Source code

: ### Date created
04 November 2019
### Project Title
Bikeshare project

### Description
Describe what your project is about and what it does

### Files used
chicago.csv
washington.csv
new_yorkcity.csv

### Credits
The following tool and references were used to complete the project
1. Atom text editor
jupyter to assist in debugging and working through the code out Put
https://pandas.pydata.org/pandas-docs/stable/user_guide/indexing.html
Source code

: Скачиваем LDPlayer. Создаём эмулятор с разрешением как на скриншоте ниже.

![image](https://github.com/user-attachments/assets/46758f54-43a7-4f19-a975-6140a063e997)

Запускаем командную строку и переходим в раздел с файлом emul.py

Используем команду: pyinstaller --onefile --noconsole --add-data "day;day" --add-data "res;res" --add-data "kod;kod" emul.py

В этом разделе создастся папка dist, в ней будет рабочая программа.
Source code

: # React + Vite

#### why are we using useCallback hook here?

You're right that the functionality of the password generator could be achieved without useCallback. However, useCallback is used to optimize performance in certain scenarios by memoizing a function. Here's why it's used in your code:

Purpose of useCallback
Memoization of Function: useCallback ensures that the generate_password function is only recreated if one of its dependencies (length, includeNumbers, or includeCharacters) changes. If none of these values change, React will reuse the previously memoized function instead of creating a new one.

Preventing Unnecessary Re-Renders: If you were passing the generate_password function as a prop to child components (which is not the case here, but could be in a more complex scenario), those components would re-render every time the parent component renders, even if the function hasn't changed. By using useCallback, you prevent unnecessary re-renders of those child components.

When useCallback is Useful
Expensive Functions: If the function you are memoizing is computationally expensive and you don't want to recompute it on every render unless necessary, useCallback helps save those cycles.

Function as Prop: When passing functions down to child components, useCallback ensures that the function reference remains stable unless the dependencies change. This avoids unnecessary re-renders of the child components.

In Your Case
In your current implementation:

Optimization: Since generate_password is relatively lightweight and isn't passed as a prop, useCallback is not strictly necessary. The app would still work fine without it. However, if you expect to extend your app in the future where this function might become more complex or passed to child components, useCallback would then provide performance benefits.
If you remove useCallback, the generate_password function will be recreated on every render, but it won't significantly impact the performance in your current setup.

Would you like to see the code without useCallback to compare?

How to complete this task:
Could you retype all of the entries, leaving every character unchanged?

Output of the exercise:
Source code

: ### Date created
04 November 2019
### Project Title
Bikeshare project

### Description
Describe what your project is about and what it does

### Files used
chicago.csv
washington.csv
new_yorkcity.csv

### Credits
The following tool and references were used to complete the project
1. Atom text editor
jupyter to assist in debugging and working through the code out Put
https://pandas.pydata.org/pandas-docs/stable/user_guide/indexing.html
Source code

: Скачиваем LDPlayer. Создаём эмулятор с разрешением как на скриншоте ниже.

![image](https://github.com/user-attachments/assets/46758f54-43a7-4f19-a975-6140a063e997)

Запускаем командную строку и переходим в раздел с файлом emul.py

Используем команду: pyinstaller --onefile --noconsole --add-data "day;day" --add-data "res;res" --add-data "kod;kod" emul.py

В этом разделе создастся папка dist, в ней будет рабочая программа.
Source code

: # React + Vite

#### why are we using useCallback hook here?

You're right that the functionality of the password generator could be achieved without useCallback. However, useCallback is used to optimize performance in certain scenarios by memoizing a function. Here's why it's used in your code:

Purpose of useCallback
Memoization of Function: useCallback ensures that the generate_password function is only recreated if one of its dependencies (length, includeNumbers, or includeCharacters) changes. If none of these values change, React will reuse the previously memoized function instead of creating a new one.

Preventing Unnecessary Re-Renders: If you were passing the generate_password function as a prop to child components (which is not the case here, but could be in a more complex scenario), those components would re-render every time the parent component renders, even if the function hasn't changed. By using useCallback, you prevent unnecessary re-renders of those child components.

When useCallback is Useful
Expensive Functions: If the function you are memoizing is computationally expensive and you don't want to recompute it on every render unless necessary, useCallback helps save those cycles.

Function as Prop: When passing functions down to child components, useCallback ensures that the function reference remains stable unless the dependencies change. This avoids unnecessary re-renders of the child components.

In Your Case
In your current implementation:

Optimization: Since generate_password is relatively lightweight and isn't passed as a prop, useCallback is not strictly necessary. The app would still work fine without it. However, if you expect to extend your app in the future where this function might become more complex or passed to child components, useCallback would then provide performance benefits.
If you remove useCallback, the generate_password function will be recreated on every render, but it won't significantly impact the performance in your current setup.

Would you like to see the code without useCallback to compare?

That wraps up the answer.